Work instructions
Keep only the lines that hold the string "fails", filtering out the rest of the entries below.

Input for this task
_ _ _
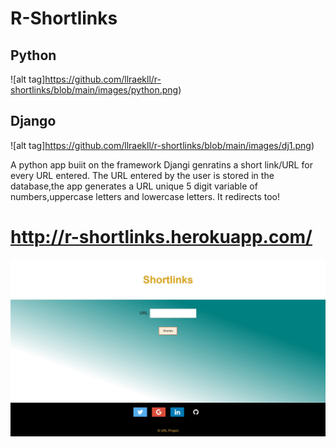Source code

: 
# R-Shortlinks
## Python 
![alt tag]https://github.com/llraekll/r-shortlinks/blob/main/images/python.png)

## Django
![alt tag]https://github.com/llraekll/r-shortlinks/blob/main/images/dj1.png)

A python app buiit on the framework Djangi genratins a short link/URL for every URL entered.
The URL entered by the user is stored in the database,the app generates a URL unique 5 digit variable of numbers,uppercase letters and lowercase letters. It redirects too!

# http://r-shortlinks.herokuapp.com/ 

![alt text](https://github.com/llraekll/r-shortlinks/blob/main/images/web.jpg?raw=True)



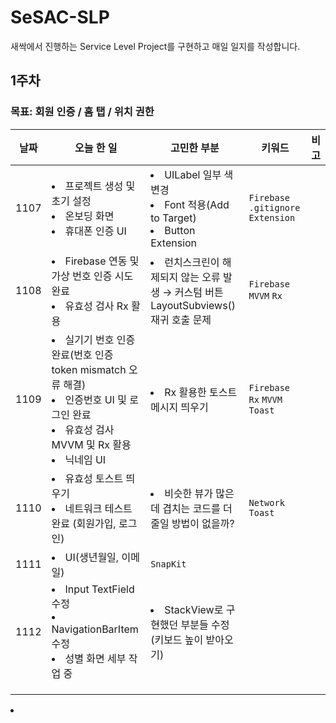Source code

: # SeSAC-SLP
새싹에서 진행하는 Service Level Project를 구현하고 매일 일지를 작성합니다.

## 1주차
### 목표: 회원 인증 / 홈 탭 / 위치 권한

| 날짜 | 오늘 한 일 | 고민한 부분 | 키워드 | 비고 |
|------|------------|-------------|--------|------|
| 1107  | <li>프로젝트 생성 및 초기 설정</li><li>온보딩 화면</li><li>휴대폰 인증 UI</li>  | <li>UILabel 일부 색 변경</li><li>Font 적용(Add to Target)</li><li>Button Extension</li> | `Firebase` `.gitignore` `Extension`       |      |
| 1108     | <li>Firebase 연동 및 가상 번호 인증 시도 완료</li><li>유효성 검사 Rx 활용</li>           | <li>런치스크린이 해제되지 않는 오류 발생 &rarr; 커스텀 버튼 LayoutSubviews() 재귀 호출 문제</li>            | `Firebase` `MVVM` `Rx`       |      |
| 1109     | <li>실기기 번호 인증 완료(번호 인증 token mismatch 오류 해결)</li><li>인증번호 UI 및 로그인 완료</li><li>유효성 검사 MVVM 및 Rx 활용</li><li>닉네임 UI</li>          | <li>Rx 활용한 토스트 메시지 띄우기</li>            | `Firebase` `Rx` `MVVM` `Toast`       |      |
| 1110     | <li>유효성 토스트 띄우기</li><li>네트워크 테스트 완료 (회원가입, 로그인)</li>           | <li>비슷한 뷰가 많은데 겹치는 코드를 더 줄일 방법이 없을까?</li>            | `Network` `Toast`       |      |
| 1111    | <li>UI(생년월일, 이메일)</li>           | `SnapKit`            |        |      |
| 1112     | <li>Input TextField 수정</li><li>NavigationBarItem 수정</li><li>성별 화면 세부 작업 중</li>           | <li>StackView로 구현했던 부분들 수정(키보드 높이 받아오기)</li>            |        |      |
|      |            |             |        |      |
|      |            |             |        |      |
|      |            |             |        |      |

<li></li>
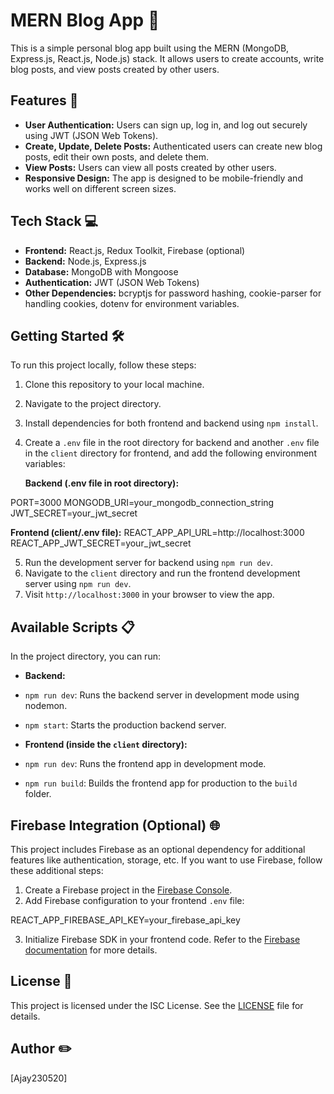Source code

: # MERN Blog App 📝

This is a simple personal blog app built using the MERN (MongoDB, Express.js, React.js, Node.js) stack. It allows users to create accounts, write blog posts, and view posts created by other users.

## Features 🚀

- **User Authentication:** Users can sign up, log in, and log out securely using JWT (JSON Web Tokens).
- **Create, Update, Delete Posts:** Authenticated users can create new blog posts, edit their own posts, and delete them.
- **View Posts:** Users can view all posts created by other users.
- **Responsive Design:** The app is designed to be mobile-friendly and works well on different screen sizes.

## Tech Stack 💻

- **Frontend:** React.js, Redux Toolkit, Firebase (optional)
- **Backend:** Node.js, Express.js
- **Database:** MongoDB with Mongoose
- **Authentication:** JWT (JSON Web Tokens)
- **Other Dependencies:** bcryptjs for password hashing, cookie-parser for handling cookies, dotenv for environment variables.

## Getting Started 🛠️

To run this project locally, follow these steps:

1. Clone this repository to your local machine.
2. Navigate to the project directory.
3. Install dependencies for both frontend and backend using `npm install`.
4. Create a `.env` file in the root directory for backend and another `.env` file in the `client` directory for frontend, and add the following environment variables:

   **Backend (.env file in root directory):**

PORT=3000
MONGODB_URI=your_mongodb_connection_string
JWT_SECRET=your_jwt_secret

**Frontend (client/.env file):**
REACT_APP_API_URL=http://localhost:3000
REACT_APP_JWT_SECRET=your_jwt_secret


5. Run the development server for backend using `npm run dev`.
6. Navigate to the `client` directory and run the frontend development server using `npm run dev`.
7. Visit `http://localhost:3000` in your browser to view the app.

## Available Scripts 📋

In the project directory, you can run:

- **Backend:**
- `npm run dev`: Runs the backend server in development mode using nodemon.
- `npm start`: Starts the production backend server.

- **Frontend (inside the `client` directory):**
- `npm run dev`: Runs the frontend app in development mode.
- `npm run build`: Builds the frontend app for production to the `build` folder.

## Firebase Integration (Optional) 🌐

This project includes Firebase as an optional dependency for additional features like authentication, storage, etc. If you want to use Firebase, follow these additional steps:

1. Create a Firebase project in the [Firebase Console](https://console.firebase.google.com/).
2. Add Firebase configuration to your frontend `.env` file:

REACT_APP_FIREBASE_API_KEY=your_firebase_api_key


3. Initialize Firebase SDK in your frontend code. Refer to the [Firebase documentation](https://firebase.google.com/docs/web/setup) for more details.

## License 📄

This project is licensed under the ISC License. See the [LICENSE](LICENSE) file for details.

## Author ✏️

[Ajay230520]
_ _ _
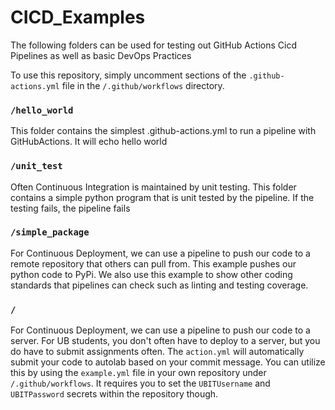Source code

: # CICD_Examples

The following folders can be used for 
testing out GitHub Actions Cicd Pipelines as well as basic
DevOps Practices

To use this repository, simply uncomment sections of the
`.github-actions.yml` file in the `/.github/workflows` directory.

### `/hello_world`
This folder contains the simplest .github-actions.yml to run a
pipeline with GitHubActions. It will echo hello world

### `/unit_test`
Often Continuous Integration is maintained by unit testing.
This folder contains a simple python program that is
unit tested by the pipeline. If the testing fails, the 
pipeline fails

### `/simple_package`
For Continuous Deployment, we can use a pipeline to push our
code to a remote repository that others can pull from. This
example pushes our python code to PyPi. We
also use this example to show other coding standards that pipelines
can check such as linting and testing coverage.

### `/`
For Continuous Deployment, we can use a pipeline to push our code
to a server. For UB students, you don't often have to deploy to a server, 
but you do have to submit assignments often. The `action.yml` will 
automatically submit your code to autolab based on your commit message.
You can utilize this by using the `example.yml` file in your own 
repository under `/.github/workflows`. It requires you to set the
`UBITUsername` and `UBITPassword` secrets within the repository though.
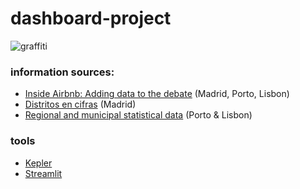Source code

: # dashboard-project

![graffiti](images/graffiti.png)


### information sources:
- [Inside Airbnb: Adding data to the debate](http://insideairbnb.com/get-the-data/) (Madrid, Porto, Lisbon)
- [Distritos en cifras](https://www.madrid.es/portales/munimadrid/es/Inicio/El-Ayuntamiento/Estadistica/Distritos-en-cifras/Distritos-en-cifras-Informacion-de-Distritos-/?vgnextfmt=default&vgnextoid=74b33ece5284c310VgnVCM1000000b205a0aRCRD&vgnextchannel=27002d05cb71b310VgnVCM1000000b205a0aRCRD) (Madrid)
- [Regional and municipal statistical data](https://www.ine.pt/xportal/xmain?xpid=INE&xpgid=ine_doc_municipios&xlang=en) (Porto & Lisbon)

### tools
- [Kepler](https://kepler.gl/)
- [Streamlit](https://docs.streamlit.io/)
_ _ _
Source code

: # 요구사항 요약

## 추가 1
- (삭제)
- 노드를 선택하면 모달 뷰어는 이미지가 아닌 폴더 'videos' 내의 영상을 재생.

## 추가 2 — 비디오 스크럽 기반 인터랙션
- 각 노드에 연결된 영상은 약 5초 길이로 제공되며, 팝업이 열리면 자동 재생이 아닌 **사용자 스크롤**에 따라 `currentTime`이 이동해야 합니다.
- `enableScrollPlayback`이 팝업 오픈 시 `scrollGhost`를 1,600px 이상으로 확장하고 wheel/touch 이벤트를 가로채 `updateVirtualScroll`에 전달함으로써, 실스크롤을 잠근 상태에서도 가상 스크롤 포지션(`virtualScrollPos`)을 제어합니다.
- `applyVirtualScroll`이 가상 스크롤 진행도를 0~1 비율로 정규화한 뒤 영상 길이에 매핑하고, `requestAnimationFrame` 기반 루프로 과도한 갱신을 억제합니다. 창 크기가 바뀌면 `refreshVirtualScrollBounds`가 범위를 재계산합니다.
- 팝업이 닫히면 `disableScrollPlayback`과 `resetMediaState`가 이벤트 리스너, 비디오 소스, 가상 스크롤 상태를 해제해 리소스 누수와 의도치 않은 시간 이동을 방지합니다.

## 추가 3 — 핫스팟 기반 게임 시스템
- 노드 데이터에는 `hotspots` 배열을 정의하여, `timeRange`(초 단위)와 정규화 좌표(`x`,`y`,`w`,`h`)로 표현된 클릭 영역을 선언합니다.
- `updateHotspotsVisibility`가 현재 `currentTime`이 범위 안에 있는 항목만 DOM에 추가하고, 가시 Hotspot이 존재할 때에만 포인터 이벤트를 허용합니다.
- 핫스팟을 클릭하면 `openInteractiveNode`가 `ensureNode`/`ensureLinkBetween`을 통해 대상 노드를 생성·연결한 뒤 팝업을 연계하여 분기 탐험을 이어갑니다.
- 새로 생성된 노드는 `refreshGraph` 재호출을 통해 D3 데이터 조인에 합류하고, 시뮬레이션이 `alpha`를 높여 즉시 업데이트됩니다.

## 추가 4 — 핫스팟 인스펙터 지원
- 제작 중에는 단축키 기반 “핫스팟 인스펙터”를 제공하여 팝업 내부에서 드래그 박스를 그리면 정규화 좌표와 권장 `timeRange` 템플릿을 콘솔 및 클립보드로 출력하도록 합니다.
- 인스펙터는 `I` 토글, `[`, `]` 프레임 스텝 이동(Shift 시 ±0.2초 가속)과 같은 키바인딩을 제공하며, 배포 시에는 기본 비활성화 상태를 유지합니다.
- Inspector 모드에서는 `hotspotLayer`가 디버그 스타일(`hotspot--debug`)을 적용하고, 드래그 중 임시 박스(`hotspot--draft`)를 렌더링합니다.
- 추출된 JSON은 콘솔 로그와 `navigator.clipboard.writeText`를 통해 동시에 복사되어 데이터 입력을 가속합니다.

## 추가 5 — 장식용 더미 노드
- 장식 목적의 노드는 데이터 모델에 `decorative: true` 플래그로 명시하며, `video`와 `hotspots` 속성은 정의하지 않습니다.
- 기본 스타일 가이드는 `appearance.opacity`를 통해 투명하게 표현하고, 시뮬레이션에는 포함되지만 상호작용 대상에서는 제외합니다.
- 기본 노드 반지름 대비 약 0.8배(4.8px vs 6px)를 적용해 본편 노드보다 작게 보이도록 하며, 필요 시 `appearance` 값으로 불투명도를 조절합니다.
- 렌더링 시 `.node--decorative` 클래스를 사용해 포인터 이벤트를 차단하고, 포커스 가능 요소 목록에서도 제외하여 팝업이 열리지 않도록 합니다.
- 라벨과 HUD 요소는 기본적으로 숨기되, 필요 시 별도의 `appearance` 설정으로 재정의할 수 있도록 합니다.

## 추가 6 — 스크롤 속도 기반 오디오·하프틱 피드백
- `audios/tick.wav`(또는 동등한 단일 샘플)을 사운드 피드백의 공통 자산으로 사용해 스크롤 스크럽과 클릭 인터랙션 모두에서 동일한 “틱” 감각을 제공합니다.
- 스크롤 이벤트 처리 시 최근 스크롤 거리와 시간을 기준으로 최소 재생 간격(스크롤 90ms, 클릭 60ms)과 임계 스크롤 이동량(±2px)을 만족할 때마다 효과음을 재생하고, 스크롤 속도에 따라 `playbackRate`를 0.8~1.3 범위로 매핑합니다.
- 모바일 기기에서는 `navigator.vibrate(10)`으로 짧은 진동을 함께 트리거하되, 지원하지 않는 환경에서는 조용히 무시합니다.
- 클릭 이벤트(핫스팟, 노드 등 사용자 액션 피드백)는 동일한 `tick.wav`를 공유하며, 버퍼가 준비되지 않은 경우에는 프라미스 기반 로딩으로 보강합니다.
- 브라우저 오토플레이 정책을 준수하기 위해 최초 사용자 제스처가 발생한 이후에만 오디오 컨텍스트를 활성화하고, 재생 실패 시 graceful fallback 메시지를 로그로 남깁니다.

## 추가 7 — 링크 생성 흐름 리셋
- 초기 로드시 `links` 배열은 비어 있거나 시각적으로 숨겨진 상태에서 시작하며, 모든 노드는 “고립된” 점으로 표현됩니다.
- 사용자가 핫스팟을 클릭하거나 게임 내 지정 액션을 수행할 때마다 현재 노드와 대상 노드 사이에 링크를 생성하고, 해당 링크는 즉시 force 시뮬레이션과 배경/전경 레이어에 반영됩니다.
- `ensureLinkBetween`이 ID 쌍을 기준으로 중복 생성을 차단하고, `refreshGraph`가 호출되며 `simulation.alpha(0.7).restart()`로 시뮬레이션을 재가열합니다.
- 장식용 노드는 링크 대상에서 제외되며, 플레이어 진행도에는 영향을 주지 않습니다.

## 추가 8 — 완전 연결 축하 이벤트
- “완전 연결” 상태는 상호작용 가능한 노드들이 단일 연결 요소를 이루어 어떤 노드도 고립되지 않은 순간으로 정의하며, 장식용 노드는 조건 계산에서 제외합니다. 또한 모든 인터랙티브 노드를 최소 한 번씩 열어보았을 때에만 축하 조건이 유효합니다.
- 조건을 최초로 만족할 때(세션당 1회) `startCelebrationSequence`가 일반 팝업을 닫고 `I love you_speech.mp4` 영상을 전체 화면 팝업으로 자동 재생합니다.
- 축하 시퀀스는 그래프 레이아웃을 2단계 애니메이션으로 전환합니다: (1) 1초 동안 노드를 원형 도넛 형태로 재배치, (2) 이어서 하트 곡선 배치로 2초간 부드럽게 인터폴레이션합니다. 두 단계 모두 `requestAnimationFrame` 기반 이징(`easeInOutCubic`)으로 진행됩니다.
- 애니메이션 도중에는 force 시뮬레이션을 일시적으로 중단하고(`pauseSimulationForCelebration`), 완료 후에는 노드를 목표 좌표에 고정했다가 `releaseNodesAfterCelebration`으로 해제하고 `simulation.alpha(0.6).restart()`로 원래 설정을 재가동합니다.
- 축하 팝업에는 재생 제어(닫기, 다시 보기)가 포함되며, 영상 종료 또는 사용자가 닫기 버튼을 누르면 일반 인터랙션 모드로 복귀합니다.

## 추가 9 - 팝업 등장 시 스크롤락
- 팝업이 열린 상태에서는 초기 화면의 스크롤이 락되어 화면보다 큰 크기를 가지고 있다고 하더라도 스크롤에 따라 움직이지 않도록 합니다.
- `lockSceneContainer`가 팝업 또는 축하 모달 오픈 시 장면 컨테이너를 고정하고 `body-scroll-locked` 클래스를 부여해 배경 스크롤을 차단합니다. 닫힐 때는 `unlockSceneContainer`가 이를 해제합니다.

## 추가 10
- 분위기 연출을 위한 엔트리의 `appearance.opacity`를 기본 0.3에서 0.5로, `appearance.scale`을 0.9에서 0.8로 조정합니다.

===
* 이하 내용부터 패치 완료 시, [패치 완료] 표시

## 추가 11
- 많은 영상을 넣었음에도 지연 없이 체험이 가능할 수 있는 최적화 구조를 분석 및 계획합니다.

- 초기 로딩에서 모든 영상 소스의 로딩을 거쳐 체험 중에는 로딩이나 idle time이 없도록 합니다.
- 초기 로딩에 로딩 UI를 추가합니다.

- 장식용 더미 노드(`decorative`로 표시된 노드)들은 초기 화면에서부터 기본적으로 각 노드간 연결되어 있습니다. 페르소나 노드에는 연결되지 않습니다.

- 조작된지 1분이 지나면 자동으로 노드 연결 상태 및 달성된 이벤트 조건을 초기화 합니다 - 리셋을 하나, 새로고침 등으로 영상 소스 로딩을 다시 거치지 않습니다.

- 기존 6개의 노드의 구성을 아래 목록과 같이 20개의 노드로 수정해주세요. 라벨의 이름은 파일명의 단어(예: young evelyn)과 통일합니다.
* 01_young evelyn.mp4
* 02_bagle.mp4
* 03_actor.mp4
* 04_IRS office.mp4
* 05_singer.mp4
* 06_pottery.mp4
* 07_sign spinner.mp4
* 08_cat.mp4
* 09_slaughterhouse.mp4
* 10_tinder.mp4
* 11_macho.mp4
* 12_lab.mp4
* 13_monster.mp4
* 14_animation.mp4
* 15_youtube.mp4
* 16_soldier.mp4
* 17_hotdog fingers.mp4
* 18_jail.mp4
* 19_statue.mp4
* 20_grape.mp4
_ _ _
Response to the task
unit tested by the pipeline. If the testing fails, the 
pipeline fails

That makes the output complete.